**What this task involves**
Scan the entries below line by line and state how many lines contain the string "tabular", giving only the number.

╭──

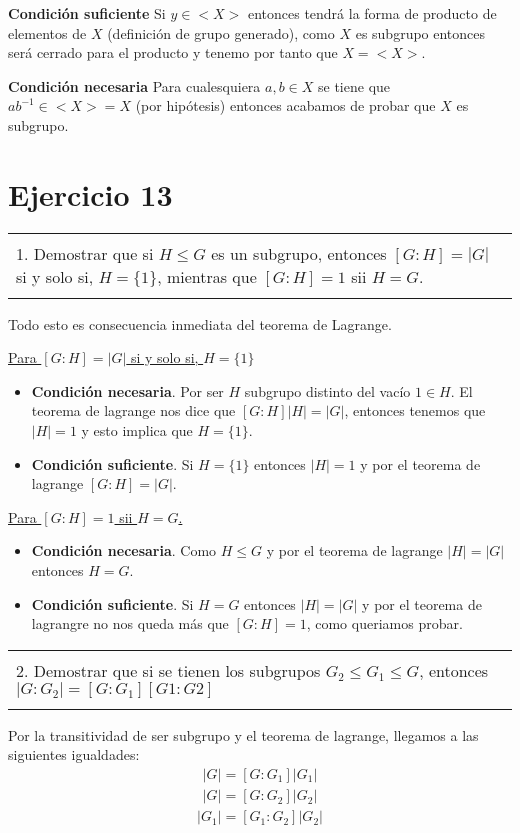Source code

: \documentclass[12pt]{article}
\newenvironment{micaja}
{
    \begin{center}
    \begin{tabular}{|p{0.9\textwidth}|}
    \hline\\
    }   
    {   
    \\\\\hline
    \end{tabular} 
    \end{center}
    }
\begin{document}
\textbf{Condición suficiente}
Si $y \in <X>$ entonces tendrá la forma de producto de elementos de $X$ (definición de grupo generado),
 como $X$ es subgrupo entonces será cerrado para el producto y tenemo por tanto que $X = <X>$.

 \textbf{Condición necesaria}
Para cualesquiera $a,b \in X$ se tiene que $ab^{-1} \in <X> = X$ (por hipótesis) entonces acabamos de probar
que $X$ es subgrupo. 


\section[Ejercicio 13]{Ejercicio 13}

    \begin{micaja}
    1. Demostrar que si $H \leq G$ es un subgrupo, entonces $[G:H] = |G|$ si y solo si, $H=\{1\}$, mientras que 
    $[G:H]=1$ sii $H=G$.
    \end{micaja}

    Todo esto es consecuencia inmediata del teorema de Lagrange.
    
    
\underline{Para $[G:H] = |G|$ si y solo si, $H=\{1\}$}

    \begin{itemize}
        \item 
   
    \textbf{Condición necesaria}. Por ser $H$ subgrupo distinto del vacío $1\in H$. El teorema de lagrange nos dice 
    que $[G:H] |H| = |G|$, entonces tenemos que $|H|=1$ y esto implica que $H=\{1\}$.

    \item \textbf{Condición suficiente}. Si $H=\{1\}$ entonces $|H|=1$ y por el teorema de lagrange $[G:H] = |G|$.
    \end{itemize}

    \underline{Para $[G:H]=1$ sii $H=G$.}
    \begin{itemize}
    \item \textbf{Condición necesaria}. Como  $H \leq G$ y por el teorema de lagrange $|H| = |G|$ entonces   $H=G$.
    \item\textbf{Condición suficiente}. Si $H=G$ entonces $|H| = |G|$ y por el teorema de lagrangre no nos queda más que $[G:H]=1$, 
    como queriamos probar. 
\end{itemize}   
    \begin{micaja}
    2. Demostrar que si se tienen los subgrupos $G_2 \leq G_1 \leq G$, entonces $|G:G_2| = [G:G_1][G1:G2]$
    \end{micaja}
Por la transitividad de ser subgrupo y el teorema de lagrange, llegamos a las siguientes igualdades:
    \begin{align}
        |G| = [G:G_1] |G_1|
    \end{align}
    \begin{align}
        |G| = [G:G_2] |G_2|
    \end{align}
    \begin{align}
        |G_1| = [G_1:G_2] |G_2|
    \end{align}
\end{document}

╰──
╭──

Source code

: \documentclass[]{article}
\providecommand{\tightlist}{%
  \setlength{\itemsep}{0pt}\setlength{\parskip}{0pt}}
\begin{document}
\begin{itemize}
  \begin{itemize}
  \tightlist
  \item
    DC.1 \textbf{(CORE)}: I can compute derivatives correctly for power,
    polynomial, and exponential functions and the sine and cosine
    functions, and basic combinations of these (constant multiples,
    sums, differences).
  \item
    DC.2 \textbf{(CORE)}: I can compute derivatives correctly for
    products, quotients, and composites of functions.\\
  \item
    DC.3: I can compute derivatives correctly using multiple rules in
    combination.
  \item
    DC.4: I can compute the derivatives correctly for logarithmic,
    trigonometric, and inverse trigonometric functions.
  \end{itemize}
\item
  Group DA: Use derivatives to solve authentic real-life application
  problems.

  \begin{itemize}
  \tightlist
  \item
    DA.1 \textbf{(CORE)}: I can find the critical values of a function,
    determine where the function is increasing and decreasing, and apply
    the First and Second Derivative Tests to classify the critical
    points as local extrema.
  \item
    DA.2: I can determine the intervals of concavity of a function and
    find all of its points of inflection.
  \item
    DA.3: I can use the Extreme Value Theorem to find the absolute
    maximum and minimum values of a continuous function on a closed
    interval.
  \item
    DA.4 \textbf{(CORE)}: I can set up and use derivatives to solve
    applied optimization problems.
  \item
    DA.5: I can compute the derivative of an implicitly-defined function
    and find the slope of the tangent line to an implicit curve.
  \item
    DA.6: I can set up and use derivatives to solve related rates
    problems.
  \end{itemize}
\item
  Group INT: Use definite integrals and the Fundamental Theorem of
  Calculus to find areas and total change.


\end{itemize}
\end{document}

╰──

**Exercise solution**
2